Look through the data below for the line with "2 \\ \hline", and transcribe it exactly together with each line after it up to and including the line with "As $ 3+3=0 $, we". Give nothing else.

> DATASET RECORDS
■ ■ ■
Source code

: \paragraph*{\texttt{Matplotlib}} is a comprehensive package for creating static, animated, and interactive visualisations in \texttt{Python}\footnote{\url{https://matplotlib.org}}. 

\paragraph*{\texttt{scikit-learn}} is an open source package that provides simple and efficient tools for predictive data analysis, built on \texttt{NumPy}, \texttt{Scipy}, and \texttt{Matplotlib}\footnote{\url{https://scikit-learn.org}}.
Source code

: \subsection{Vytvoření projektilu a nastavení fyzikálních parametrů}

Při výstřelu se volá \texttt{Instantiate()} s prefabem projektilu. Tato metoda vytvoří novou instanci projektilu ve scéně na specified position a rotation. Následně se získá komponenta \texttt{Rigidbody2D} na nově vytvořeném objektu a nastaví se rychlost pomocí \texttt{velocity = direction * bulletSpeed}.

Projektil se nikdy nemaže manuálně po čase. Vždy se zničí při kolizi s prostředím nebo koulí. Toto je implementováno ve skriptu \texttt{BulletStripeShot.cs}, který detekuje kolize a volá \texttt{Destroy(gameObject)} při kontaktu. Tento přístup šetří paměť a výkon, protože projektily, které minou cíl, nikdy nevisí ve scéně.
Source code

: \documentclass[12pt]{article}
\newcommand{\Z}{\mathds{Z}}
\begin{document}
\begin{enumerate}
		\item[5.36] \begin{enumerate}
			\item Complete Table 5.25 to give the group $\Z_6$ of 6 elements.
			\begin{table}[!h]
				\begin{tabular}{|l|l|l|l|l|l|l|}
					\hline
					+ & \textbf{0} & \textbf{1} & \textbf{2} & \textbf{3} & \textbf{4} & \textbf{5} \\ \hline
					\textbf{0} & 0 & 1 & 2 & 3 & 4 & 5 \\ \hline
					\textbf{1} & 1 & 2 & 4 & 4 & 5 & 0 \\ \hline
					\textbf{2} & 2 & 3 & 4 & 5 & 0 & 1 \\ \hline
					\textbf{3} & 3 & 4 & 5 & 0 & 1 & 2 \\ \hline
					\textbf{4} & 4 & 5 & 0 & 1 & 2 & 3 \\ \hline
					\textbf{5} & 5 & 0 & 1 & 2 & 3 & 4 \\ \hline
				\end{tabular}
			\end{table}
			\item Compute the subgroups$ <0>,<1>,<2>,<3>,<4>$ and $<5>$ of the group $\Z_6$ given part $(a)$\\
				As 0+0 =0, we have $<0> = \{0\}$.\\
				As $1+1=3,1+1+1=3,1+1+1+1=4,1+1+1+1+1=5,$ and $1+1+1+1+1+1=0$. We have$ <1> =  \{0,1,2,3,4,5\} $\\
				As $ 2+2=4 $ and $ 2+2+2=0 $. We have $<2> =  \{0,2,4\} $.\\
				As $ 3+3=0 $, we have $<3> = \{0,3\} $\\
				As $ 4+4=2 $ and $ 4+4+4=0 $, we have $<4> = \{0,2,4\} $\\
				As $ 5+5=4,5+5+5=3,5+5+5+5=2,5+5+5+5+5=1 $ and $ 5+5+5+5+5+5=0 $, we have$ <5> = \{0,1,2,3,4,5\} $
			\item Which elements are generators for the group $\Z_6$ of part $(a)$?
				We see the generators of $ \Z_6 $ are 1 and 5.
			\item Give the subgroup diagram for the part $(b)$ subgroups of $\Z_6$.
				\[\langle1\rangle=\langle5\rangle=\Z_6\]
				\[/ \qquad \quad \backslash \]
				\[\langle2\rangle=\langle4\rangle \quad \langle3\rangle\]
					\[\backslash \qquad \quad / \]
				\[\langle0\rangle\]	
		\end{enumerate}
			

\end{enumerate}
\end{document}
■ ■ ■
> OUTPUT FOR THIS EXERCISE
					\textbf{3} & 3 & 4 & 5 & 0 & 1 & 2 \\ \hline
					\textbf{4} & 4 & 5 & 0 & 1 & 2 & 3 \\ \hline
					\textbf{5} & 5 & 0 & 1 & 2 & 3 & 4 \\ \hline
				\end{tabular}
			\end{table}
			\item Compute the subgroups$ <0>,<1>,<2>,<3>,<4>$ and $<5>$ of the group $\Z_6$ given part $(a)$\\
				As 0+0 =0, we have $<0> = \{0\}$.\\
				As $1+1=3,1+1+1=3,1+1+1+1=4,1+1+1+1+1=5,$ and $1+1+1+1+1+1=0$. We have$ <1> =  \{0,1,2,3,4,5\} $\\
				As $ 2+2=4 $ and $ 2+2+2=0 $. We have $<2> =  \{0,2,4\} $.\\
				As $ 3+3=0 $, we have $<3> = \{0,3\} $\\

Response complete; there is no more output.